-- Dataset content follows --

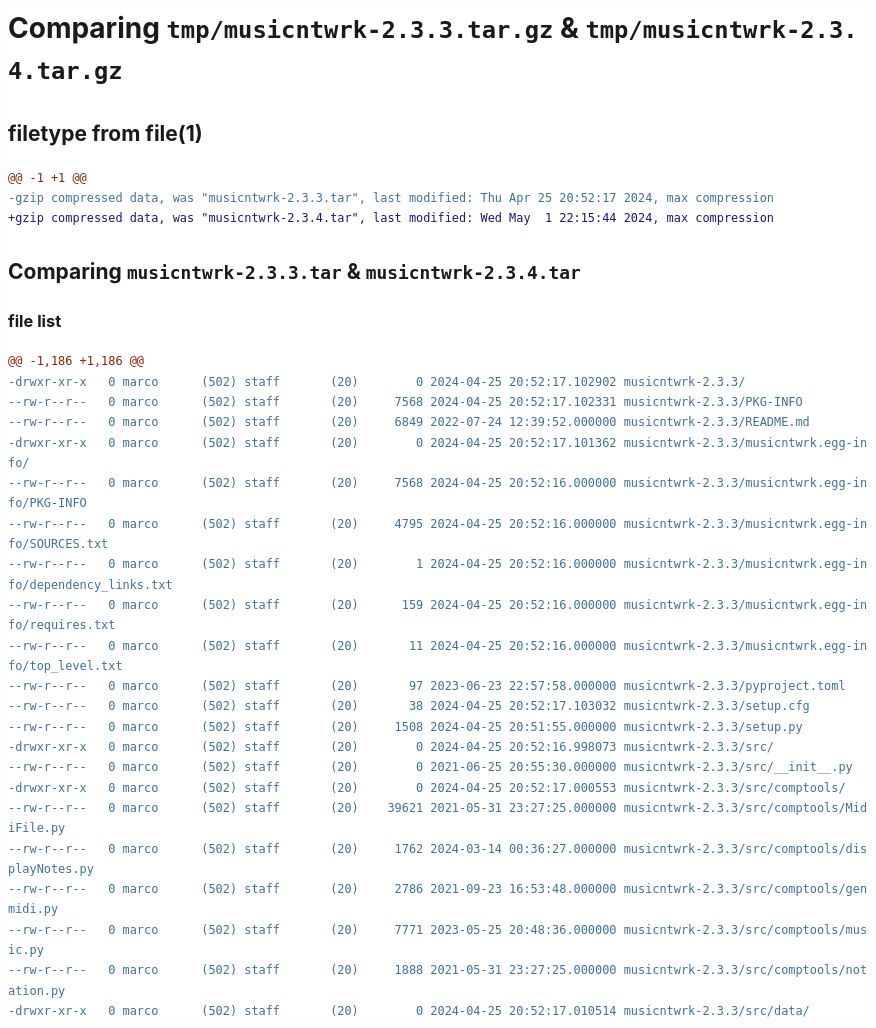 # Comparing `tmp/musicntwrk-2.3.3.tar.gz` & `tmp/musicntwrk-2.3.4.tar.gz`

## filetype from file(1)

```diff
@@ -1 +1 @@
-gzip compressed data, was "musicntwrk-2.3.3.tar", last modified: Thu Apr 25 20:52:17 2024, max compression
+gzip compressed data, was "musicntwrk-2.3.4.tar", last modified: Wed May  1 22:15:44 2024, max compression
```

## Comparing `musicntwrk-2.3.3.tar` & `musicntwrk-2.3.4.tar`

### file list

```diff
@@ -1,186 +1,186 @@
-drwxr-xr-x   0 marco      (502) staff       (20)        0 2024-04-25 20:52:17.102902 musicntwrk-2.3.3/
--rw-r--r--   0 marco      (502) staff       (20)     7568 2024-04-25 20:52:17.102331 musicntwrk-2.3.3/PKG-INFO
--rw-r--r--   0 marco      (502) staff       (20)     6849 2022-07-24 12:39:52.000000 musicntwrk-2.3.3/README.md
-drwxr-xr-x   0 marco      (502) staff       (20)        0 2024-04-25 20:52:17.101362 musicntwrk-2.3.3/musicntwrk.egg-info/
--rw-r--r--   0 marco      (502) staff       (20)     7568 2024-04-25 20:52:16.000000 musicntwrk-2.3.3/musicntwrk.egg-info/PKG-INFO
--rw-r--r--   0 marco      (502) staff       (20)     4795 2024-04-25 20:52:16.000000 musicntwrk-2.3.3/musicntwrk.egg-info/SOURCES.txt
--rw-r--r--   0 marco      (502) staff       (20)        1 2024-04-25 20:52:16.000000 musicntwrk-2.3.3/musicntwrk.egg-info/dependency_links.txt
--rw-r--r--   0 marco      (502) staff       (20)      159 2024-04-25 20:52:16.000000 musicntwrk-2.3.3/musicntwrk.egg-info/requires.txt
--rw-r--r--   0 marco      (502) staff       (20)       11 2024-04-25 20:52:16.000000 musicntwrk-2.3.3/musicntwrk.egg-info/top_level.txt
--rw-r--r--   0 marco      (502) staff       (20)       97 2023-06-23 22:57:58.000000 musicntwrk-2.3.3/pyproject.toml
--rw-r--r--   0 marco      (502) staff       (20)       38 2024-04-25 20:52:17.103032 musicntwrk-2.3.3/setup.cfg
--rw-r--r--   0 marco      (502) staff       (20)     1508 2024-04-25 20:51:55.000000 musicntwrk-2.3.3/setup.py
-drwxr-xr-x   0 marco      (502) staff       (20)        0 2024-04-25 20:52:16.998073 musicntwrk-2.3.3/src/
--rw-r--r--   0 marco      (502) staff       (20)        0 2021-06-25 20:55:30.000000 musicntwrk-2.3.3/src/__init__.py
-drwxr-xr-x   0 marco      (502) staff       (20)        0 2024-04-25 20:52:17.000553 musicntwrk-2.3.3/src/comptools/
--rw-r--r--   0 marco      (502) staff       (20)    39621 2021-05-31 23:27:25.000000 musicntwrk-2.3.3/src/comptools/MidiFile.py
--rw-r--r--   0 marco      (502) staff       (20)     1762 2024-03-14 00:36:27.000000 musicntwrk-2.3.3/src/comptools/displayNotes.py
--rw-r--r--   0 marco      (502) staff       (20)     2786 2021-09-23 16:53:48.000000 musicntwrk-2.3.3/src/comptools/genmidi.py
--rw-r--r--   0 marco      (502) staff       (20)     7771 2023-05-25 20:48:36.000000 musicntwrk-2.3.3/src/comptools/music.py
--rw-r--r--   0 marco      (502) staff       (20)     1888 2021-05-31 23:27:25.000000 musicntwrk-2.3.3/src/comptools/notation.py
-drwxr-xr-x   0 marco      (502) staff       (20)        0 2024-04-25 20:52:17.010514 musicntwrk-2.3.3/src/data/
```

-- Dataset content concluded --

What to do:
Find and copy each line of the data where "last" is present.

Solution for this problem:
-gzip compressed data, was "musicntwrk-2.3.3.tar", last modified: Thu Apr 25 20:52:17 2024, max compression
+gzip compressed data, was "musicntwrk-2.3.4.tar", last modified: Wed May  1 22:15:44 2024, max compression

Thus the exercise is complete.